> Then when you boot, boot w/ notsc and you should be fine.
> I do want to add some sort of TSC blacklisting so one doesn't always
> have to boot w/ notsc if your machine is detectable/
> compiled-exclusively= for. But I've got a few other issues in the
> queue first.
There are certain architectures (voyager is the only one currently supported,
but I suspect the Numa machines will have this too) where the TSC cannot be
used for cross CPU timings because the processors are driven by separate
clocks and may even have different clock speeds.
What I need is an option simply not to compile in the TSC code and use the PIT
instead. What I'm trying to do with the TSC and PIT options is give three
choices:
1. Don't use TSC (don't compile TSC code): X86_TSC=n, X86_PIT=y
2. May use TSC but check first (blacklist, notsc kernel option). X86_TSC=y,
X86_PIT=y
3. TSC is always OK so don't need PIT. X86_TSC=y, X86_PIT=n
We probably need to make the notsc and dodgy tsc check contingent on X86_PIT
(or a config option that says we have some other timer mechanism compiled in).
Really, the options should probably be handled in timer.c.
Theres also another problem in that the timer_init is called too early in the
boot sequence to get a message out to the user, so the panic in timers.c about
not finding a suitable timer will never be seen (the system will just lock up
on boot).
Do we have an option for a deferred panic that will trip just after we init
the console and clean out the printk buffer?
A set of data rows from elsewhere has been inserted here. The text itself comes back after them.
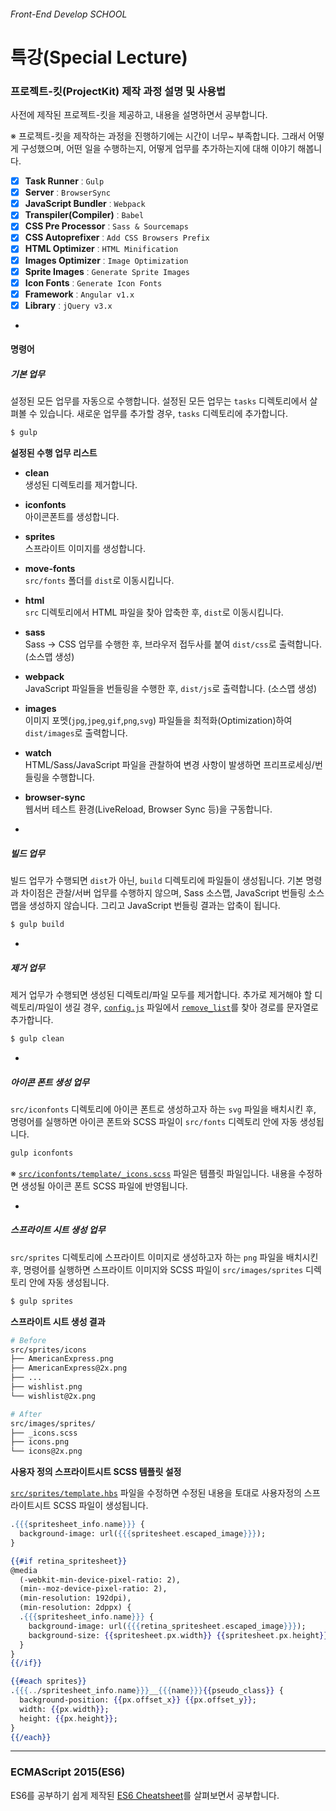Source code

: ###### Front-End Develop SCHOOL

# 특강(Special Lecture)

### 프로젝트-킷(ProjectKit) 제작 과정 설명 및 사용법

사전에 제작된 프로젝트-킷을 제공하고, 내용을 설명하면서 공부합니다.

※ 프로젝트-킷을 제작하는 과정을 진행하기에는 시간이 너무~ 부족합니다. 그래서 어떻게 구성했으며, 어떤 일을 수행하는지, 어떻게 업무를 추가하는지에 대해 이야기 해봅니다.

- [x] __Task Runner__ ː `Gulp`
- [x] __Server__ ː `BrowserSync`
- [x] __JavaScript Bundler__ ː `Webpack`
- [x] __Transpiler(Compiler)__ ː `Babel`
- [x] __CSS Pre Processor__ ː `Sass & Sourcemaps`
- [x] __CSS Autoprefixer__ ː `Add CSS Browsers Prefix`
- [x] __HTML Optimizer__ ː `HTML Minification`
- [x] __Images Optimizer__ ː `Image Optimization`
- [x] __Sprite Images__ ː `Generate Sprite Images`
- [x] __Icon Fonts__ ː `Generate Icon Fonts`
- [x] __Framework__ ː `Angular v1.x`
- [x] __Library__ ː `jQuery v3.x`

-

#### 명령어

##### 기본 업무

설정된 모든 업무를 자동으로 수행합니다. 설정된 모든 업무는 `tasks` 디렉토리에서 살펴볼 수 있습니다. 새로운 업무를 추가할 경우, `tasks` 디렉토리에 추가합니다.

```sh
$ gulp
```

__설정된 수행 업무 리스트__

- __clean__         <br>생성된 디렉토리를 제거합니다.
- __iconfonts__     <br>아이콘폰트를 생성합니다.
- __sprites__       <br>스프라이트 이미지를 생성합니다.
- __move-fonts__    <br>`src/fonts` 폴더를 `dist`로 이동시킵니다.
- __html__          <br>`src` 디렉토리에서 HTML 파일을 찾아 압축한 후, `dist`로 이동시킵니다.
- __sass__          <br>Sass → CSS 업무를 수행한 후, 브라우저 접두사를 붙여 `dist/css`로 출력합니다. (소스맵 생성)
- __webpack__       <br>JavaScript 파일들을 번들링을 수행한 후, `dist/js`로 출력합니다. (소스맵 생성)
- __images__        <br>이미지 포멧(`jpg`,`jpeg`,`gif`,`png`,`svg`) 파일들을 최적화(Optimization)하여 `dist/images`로 출력합니다.
- __watch__         <br>HTML/Sass/JavaScript 파일을 관찰하여 변경 사항이 발생하면 프리프로세싱/번들링을 수행합니다.
- __browser-sync__  <br>웹서버 테스트 환경(LiveReload, Browser Sync 등)을 구동합니다.

-

##### 빌드 업무

빌드 업무가 수행되면 `dist`가 아닌, `build` 디렉토리에 파일들이 생성됩니다. 기본 명령과 차이점은 관찰/서버 업무를 수행하지 않으며, Sass 소스맵, JavaScript 번들링 소스맵을 생성하지 않습니다. 그리고 JavaScript 번들링 결과는 압축이 됩니다.

```sh
$ gulp build
```

-

##### 제거 업무

제거 업무가 수행되면 생성된 디렉토리/파일 모두를 제거합니다. 추가로 제거해야 할 디렉토리/파일이 생길 경우, [`config.js`](ProjectKit/config.js) 파일에서 [`remove_list`](ProjectKit/config.js#L180)를 찾아 경로를 문자열로 추가합니다.

```sh
$ gulp clean
```

-

##### 아이콘 폰트 생성 업무

`src/iconfonts` 디렉토리에 아이콘 폰트로 생성하고자 하는 `svg` 파일을 배치시킨 후, 명령어를 실행하면 아이콘 폰트와 SCSS 파일이 `src/fonts` 디렉토리 안에 자동 생성됩니다.

```sh
gulp iconfonts
```

※ [`src/iconfonts/template/_icons.scss`](ProjectKit/src/iconfonts/template/_icons.scss) 파일은 템플릿 파일입니다. 내용을 수정하면 생성될 아이콘 폰트 SCSS 파일에 반영됩니다.

-

##### 스프라이트 시트 생성 업무

`src/sprites` 디렉토리에 스프라이트 이미지로 생성하고자 하는 `png` 파일을 배치시킨 후, 명령어를 실행하면 스프라이트 이미지와 SCSS 파일이 `src/images/sprites` 디렉토리 안에 자동 생성됩니다.

```sh
$ gulp sprites
```

__스프라이트 시트 생성 결과__

```sh
# Before
src/sprites/icons
├── AmericanExpress.png
├── AmericanExpress@2x.png
├── ...
├── wishlist.png
└── wishlist@2x.png
```

```sh
# After
src/images/sprites/
├── _icons.scss
├── icons.png
└── icons@2x.png
```

__사용자 정의 스프라이트시트 SCSS 템플릿 설정__

[`src/sprites/template.hbs`](ProjectKit/src/sprites/template.hbs) 파일을 수정하면 수정된 내용을 토대로 사용자정의 스프라이트시트 SCSS 파일이 생성됩니다.

```hbs
.{{{spritesheet_info.name}}} {
  background-image: url({{{spritesheet.escaped_image}}});
}

{{#if retina_spritesheet}}
@media
  (-webkit-min-device-pixel-ratio: 2),
  (min--moz-device-pixel-ratio: 2),
  (min-resolution: 192dpi),
  (min-resolution: 2dppx) {
  .{{{spritesheet_info.name}}} {
    background-image: url({{{retina_spritesheet.escaped_image}}});
    background-size: {{spritesheet.px.width}} {{spritesheet.px.height}};
  }
}
{{/if}}

{{#each sprites}}
.{{{../spritesheet_info.name}}}__{{{name}}}{{pseudo_class}} {
  background-position: {{px.offset_x}} {{px.offset_y}};
  width: {{px.width}};
  height: {{px.height}};
}
{{/each}}
```

---

### ECMAScript 2015(ES6)

ES6를 공부하기 쉽게 제작된 [ES6 Cheatsheet](./ECMAScript_2015.md)를 살펴보면서 공부합니다.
> Then make the arch/i386/timers/Makefile change to be something like:
>
> obj-y := timer.o timer_tsc.o timer_pit.o
> obj-$(CONFIG_X86_TSC) -= timer_pit.o #does this(-=) work?
> obj-$(CONFIG_X86_CYCYLONE) += timer_cyclone.o
Even if it works, the config option style is confusing. It's easier just to
have a positive option (CONFIG_X86_PIT) for this.